[alephnerd]

It's generally professional services that set up these deployments at scale. MS's PS team is extremely competent and does push best practices in my experience. The issue is organizations that cheap out and decide to have an IT Service Desk guy manage everything from deployment to network architecture to security - these are extremely hard problems that require a large team of SME, not a single guy doing the best he can. City of Oakland is one of those kinds of organizations IME.

[nradov]

The lesson here is that the City of Oakland and similar organizations shouldn't be deploying such systems at all. They should lay off most of their IT staff and outsource their entire IT infrastructure to one of the large vendors who has the resources and technical competence to deal with advanced persistent security threats. Blaming the OS vendor won't accomplish anything.

[alephnerd]

Microsoft is an MSSP as well. And they are one of the multiple vendors the City of Oakland uses. But vendors can only do so much for organizations like Oakland as the final decision and implementation ends up getting stuck in red tape and bureaucratic hell between multiple disjointed teams.

[nradov]

What I'm proposing is that cities should outsource their entire IT infrastructure to a single vendor who runs the whole environment, including security. City employees shouldn't have any authority in these issues beyond vendor selection. I understand that might be politically difficult but what is the alternative? It isn't reasonable to expect city employees to have the skills and resources to defend against advanced persistent threats.

There is still room for city employees and other vendors to exert some control over higher level IT services and applications. But the core infrastructure needs to be under the control of a single competent vendor.

[PeterisP]

IMHO the core issue is a lack of resources - they can't afford an outsourced vendor that will do stuff properly just as much as they can't afford to do the same thing in-house. There's barely a budget to get hardware, and definitely not to deploy it properly; there's barely a budget to replace what dies of old age, and definitely not to do proper maintenance and updates.

[nradov]

Then the Oakland city council should make hard choices and reduce discretionary expenditures in other areas. That's a shame and it will hurt underprivileged city residents who are already struggling, but they need to face reality. I hate that we essentially all have to pay a "tax" to protect against IT security threats but what is the alternative? There doesn't seem to be a cheaper option that actually works.

[taeric]

I expect that pricing has made it so most all smaller places are these kinds of organizations.

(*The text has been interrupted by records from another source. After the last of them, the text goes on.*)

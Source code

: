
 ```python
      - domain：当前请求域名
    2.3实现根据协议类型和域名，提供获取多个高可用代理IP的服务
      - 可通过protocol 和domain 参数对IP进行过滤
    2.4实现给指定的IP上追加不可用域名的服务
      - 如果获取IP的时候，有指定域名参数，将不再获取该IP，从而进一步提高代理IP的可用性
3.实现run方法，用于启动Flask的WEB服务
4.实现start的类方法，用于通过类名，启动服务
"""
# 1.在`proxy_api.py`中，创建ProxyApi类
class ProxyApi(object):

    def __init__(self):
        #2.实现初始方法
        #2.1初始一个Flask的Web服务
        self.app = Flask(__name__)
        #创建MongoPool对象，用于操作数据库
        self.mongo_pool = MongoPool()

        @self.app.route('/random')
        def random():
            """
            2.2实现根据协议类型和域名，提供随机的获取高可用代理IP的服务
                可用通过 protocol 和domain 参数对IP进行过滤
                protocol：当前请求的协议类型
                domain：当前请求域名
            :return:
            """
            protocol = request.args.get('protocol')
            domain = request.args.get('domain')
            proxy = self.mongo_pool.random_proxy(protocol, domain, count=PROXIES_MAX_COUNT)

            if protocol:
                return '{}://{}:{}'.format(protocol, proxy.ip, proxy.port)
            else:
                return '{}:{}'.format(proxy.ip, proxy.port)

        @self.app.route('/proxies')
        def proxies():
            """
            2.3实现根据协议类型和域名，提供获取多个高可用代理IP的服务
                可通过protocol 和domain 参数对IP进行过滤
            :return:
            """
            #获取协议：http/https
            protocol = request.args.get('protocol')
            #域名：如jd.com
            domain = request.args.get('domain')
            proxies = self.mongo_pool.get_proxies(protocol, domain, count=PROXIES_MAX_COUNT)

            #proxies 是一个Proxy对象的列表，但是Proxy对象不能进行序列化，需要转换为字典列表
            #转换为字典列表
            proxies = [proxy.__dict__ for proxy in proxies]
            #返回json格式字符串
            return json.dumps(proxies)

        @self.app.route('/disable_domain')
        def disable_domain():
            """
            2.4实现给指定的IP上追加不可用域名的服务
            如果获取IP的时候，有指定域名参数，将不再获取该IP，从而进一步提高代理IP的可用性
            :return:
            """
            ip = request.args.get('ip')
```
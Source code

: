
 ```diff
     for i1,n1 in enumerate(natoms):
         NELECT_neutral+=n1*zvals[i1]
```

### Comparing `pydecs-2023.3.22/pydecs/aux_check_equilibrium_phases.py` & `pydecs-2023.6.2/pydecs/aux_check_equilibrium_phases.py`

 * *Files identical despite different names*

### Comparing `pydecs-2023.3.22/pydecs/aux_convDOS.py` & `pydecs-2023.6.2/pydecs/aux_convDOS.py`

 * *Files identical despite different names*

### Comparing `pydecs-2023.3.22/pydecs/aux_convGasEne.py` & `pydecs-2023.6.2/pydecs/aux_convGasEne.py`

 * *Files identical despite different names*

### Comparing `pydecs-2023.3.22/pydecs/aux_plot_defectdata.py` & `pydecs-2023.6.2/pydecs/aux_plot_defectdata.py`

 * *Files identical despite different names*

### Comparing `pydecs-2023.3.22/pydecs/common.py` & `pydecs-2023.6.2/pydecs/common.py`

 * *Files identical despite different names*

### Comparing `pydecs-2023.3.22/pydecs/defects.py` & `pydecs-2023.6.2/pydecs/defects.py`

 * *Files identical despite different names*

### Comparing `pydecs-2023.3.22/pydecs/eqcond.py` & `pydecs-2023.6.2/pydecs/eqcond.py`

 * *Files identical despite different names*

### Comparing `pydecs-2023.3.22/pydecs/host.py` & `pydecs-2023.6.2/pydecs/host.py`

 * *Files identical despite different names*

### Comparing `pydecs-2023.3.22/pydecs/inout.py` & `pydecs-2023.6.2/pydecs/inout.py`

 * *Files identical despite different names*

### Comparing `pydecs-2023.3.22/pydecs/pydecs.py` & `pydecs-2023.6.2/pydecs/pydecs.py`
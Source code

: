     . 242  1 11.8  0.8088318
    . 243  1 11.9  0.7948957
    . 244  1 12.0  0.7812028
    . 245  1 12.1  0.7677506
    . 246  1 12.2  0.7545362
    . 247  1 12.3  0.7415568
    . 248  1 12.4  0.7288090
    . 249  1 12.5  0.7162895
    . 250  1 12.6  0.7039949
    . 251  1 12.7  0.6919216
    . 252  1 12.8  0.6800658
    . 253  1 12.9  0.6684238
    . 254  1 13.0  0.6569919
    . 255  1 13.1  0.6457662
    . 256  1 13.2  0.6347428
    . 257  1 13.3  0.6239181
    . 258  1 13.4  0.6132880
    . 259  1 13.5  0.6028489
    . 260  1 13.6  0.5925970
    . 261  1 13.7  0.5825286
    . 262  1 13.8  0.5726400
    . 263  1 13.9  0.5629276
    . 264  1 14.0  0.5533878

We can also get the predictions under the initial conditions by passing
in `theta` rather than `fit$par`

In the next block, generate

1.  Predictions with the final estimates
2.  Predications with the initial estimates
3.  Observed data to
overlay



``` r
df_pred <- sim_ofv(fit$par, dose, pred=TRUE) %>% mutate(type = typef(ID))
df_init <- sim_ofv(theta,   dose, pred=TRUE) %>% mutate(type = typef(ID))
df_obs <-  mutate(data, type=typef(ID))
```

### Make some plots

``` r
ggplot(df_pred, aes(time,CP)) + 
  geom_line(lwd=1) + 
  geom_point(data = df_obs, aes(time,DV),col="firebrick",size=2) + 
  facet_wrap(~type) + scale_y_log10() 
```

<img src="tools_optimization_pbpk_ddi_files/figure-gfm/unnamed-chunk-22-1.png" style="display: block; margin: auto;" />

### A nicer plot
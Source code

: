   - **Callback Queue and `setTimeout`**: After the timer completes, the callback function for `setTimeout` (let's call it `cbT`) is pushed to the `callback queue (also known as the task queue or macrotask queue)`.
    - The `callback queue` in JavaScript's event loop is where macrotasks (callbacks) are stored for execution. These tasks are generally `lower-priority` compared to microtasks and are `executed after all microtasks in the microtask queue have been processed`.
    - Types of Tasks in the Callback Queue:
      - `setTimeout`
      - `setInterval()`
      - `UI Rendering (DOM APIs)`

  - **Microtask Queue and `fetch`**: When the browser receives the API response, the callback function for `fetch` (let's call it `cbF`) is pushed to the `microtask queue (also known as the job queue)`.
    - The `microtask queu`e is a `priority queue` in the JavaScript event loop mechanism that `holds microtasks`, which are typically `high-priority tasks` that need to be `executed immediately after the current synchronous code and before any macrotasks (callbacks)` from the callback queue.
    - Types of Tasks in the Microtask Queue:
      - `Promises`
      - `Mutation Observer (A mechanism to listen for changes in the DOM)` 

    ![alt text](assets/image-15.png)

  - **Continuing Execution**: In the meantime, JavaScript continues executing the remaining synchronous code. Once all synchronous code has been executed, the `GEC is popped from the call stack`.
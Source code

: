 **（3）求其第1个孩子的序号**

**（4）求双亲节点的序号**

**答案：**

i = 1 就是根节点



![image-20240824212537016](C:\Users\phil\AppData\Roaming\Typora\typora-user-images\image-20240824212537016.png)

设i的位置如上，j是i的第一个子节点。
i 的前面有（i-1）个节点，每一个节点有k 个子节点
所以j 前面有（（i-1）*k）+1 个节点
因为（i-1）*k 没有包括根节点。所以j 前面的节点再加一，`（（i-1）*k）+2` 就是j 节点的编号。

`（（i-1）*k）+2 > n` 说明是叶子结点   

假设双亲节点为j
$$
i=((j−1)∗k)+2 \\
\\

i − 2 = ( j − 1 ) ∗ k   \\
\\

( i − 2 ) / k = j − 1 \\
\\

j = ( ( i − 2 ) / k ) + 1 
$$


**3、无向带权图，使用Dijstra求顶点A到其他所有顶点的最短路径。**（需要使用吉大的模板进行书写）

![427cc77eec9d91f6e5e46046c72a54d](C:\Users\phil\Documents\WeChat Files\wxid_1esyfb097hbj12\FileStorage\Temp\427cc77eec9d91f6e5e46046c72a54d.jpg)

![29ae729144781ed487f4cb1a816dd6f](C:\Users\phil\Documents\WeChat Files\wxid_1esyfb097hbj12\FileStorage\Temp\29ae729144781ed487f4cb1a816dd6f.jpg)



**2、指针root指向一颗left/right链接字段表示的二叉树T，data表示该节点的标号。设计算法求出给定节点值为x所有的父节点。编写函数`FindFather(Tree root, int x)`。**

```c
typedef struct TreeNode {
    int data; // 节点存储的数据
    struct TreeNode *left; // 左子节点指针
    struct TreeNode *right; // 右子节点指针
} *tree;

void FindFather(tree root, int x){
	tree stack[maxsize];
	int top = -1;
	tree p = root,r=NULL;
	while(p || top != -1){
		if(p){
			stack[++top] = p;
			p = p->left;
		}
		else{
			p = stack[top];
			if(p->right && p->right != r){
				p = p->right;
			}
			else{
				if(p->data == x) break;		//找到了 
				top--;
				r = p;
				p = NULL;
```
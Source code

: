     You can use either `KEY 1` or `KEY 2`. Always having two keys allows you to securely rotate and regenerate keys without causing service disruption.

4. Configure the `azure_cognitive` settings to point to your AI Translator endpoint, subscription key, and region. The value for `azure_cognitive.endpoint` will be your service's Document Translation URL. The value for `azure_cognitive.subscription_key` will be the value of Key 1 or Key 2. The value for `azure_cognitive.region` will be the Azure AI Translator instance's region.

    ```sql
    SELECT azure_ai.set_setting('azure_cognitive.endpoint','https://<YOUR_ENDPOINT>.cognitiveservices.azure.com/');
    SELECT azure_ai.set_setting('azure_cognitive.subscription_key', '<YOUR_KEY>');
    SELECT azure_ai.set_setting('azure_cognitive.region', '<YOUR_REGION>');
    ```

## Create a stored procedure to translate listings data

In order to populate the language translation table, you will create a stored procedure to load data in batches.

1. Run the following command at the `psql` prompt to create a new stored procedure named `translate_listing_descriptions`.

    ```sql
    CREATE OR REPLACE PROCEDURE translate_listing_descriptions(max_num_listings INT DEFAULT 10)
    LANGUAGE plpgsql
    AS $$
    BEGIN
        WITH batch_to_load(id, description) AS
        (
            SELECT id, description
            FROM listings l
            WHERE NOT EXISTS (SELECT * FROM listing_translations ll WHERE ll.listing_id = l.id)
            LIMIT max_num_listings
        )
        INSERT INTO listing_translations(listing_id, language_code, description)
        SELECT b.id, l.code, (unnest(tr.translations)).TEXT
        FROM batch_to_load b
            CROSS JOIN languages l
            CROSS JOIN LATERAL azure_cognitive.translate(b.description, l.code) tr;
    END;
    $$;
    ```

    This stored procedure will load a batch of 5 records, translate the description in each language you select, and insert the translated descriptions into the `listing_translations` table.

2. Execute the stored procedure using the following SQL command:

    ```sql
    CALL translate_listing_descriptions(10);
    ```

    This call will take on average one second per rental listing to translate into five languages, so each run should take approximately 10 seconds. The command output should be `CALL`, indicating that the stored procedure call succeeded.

And the incentives are to keep it that way. As long as MS's PS team can make more money from one whale of a customer than they can supporting local districts, expect that this will remain.

Such that I don't think it is excusable to say "if only they had paid the professional services."

[alephnerd]

You don't need professional services all the time, assuming you make sure to hire a large enough team of SMEs of your own, but a lot organization simply view tech as a cost center and try to spend almost nothing on it. That is the kind of issue City of Oakland faces (for everything btw - for example, starting salary for teachers in OUSD is $50k compared to $70-80k in the rest of the Bay Area). Also City of Oakland does 100% engage with Microsoft PS, but they don't have the requisite staff and budget to finish building out best practices.

[taeric]

I clearly don't know all the specifics of their case. Such that, if you have closer information, I am not trying to gaslight you on what you know.

I am concerned with "best practices" in our industry, though. Too many of them are not geared to wide adherence and have fantastically bad failure cases.

[alephnerd]

All good mate! There are some specifics I don't (and don't think I can) get into, but big picture, a lot of the core best practices in configuration management and security do work, the issue is whether you are able to hire people who can actually implement and understand WHY those practices are in place and how to iterate if said practices don't work. Most organizations across the globe have barely gotten a handle of ACLs and Security Groups, but evangelizing best practices for Endpoint Security, Cloud Security, OT Security, etc will take another 10-20 years simply because of inertia and the common sentiment that IT is a cost center.

Random think tanks doing thought leadership on CNN or at Brookings will jack themselves off to the notion of "online warfare" and whatnot, but those guys can barely type, let alone write cohesive policy.

I've been on both sides of this - both in the policy making world and in the private sector tech world - and cases like Oakland keep happening in a daily basis everywhere and will keep happening forever.

[908B64B197]

> Such that I don't think it is excusable to say "if only they had paid the professional services."

Would you apply the same logic to road infrastructure? Why hire those licensed engineers...

[taeric]

The target of the question is to the vendor of the road, though? If I pay to get roads installed and they counter that I should have paid for a more expensive process? Yeah, I'd say that is inexcusable. If they have strong reason to think that who they are selling to cannot maintain things correctly, they should consider not selling.